Wind Tunnel Wall Interference Correction based on Data and Artificial Neural Network
Fig 1. Wind tunnel test
Wind tunnel test is an important part in the development of aircrafts, such as analyzing performance of aircraft and generating aerodynamic data. In case of the wind tunnel test, unlike the free-air state, errors due to the wind tunnel wall effect are included in the data because it simulates flights in the closed wall state. These errors cause a difference between CFD data and wind tunnel data and make it difficult to predict the performance of the aircraft.

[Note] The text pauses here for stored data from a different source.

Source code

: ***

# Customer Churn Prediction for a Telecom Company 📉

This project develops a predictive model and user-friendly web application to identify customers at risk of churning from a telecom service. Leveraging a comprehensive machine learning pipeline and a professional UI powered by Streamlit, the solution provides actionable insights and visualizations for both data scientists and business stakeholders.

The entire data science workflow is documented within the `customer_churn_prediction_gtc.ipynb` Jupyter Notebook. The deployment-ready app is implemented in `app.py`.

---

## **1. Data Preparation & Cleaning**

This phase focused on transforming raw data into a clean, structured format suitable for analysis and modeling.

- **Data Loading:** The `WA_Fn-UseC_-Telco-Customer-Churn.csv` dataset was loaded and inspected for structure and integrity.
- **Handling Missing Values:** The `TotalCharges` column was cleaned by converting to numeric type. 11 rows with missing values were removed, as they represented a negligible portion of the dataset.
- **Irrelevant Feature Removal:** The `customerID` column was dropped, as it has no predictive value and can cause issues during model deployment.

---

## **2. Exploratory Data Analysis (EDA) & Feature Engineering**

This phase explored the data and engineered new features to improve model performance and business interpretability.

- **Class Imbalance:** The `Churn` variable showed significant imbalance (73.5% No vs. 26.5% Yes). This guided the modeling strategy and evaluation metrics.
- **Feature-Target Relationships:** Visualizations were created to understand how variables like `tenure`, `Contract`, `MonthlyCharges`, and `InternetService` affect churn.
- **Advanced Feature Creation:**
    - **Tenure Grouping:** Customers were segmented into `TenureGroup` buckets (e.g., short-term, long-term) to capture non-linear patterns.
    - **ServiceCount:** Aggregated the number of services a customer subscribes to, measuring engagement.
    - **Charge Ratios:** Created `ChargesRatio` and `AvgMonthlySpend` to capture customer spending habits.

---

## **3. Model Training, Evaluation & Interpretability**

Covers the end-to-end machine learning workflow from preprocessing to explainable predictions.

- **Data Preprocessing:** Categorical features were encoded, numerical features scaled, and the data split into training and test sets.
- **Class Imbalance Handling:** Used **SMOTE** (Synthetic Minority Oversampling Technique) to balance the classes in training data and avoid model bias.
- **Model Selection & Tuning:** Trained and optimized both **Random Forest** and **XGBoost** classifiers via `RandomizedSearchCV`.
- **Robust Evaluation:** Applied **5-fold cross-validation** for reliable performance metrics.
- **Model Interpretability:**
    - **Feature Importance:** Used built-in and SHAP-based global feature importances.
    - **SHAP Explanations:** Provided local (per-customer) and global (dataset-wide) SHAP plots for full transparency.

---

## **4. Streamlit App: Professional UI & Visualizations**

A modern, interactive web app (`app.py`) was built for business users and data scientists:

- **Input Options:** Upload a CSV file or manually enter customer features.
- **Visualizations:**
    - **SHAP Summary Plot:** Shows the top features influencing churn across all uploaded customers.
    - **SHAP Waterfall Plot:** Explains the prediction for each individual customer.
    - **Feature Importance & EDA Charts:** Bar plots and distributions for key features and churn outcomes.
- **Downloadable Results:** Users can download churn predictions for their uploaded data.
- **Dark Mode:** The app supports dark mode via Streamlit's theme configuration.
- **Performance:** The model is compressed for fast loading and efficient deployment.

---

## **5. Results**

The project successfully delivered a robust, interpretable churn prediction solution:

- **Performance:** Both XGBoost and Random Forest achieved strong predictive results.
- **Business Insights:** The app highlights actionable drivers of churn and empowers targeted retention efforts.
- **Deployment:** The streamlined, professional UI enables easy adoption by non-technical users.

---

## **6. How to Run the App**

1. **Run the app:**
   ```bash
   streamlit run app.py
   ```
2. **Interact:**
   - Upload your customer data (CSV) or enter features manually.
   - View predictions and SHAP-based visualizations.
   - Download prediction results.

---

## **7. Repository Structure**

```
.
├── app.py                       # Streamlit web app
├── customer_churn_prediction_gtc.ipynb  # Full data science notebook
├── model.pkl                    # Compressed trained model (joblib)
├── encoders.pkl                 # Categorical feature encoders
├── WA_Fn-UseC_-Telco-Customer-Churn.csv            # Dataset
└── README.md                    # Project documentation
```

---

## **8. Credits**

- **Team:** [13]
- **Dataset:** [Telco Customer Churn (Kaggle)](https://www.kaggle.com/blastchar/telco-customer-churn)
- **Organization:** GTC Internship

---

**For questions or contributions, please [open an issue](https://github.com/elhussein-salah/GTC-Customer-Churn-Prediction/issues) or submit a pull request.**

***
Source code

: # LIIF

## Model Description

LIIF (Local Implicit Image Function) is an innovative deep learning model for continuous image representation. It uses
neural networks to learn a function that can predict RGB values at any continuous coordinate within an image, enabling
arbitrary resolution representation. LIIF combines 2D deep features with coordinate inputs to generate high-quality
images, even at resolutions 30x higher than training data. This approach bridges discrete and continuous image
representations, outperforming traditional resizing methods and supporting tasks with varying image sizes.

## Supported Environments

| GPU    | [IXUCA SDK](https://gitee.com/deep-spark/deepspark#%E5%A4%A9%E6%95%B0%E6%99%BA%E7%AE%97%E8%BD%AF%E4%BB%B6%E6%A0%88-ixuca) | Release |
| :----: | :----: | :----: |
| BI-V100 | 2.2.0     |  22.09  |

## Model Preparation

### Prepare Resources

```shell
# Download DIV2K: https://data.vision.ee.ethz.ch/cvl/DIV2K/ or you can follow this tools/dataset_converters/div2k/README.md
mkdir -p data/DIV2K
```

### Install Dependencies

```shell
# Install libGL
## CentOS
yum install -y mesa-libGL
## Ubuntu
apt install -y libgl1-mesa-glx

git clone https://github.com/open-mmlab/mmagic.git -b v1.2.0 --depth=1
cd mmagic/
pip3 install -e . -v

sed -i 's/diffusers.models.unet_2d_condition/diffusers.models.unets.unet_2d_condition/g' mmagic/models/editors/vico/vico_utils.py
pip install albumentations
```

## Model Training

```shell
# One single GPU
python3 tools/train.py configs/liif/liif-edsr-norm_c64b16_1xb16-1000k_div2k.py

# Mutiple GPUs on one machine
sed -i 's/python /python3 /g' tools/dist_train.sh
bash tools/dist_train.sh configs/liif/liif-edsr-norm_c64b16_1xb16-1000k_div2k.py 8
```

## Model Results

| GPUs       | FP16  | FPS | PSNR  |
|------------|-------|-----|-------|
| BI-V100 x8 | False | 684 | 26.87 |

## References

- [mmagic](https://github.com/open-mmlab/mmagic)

Fig 2. Prior methods used to correct wind tunnel wall interference
Wind tunnel wall interference correction methods include empirical method, numerical method and wall boundary measurement method. Classical method which is one of the numerical methods are mainly used in academia and on the ground. However, in the case of existing methods, there is a limit to correcting wall interference by accurately considering the effects of parameters such as wind tunnel type, test wall type and flow conditions. Therefore, in this study, after analyzing the sensitivity of parameters affecting the wall interference through data mining, wall interference was corrected by constructing the deep neural network which uses major parameters as input parameters.
Fig 3. Research overview
Final goal of this research : Confirmation of the possibility of a data-based simple and rapid wind tunnel wall interference correction method that exceeds the limitations of existing methods.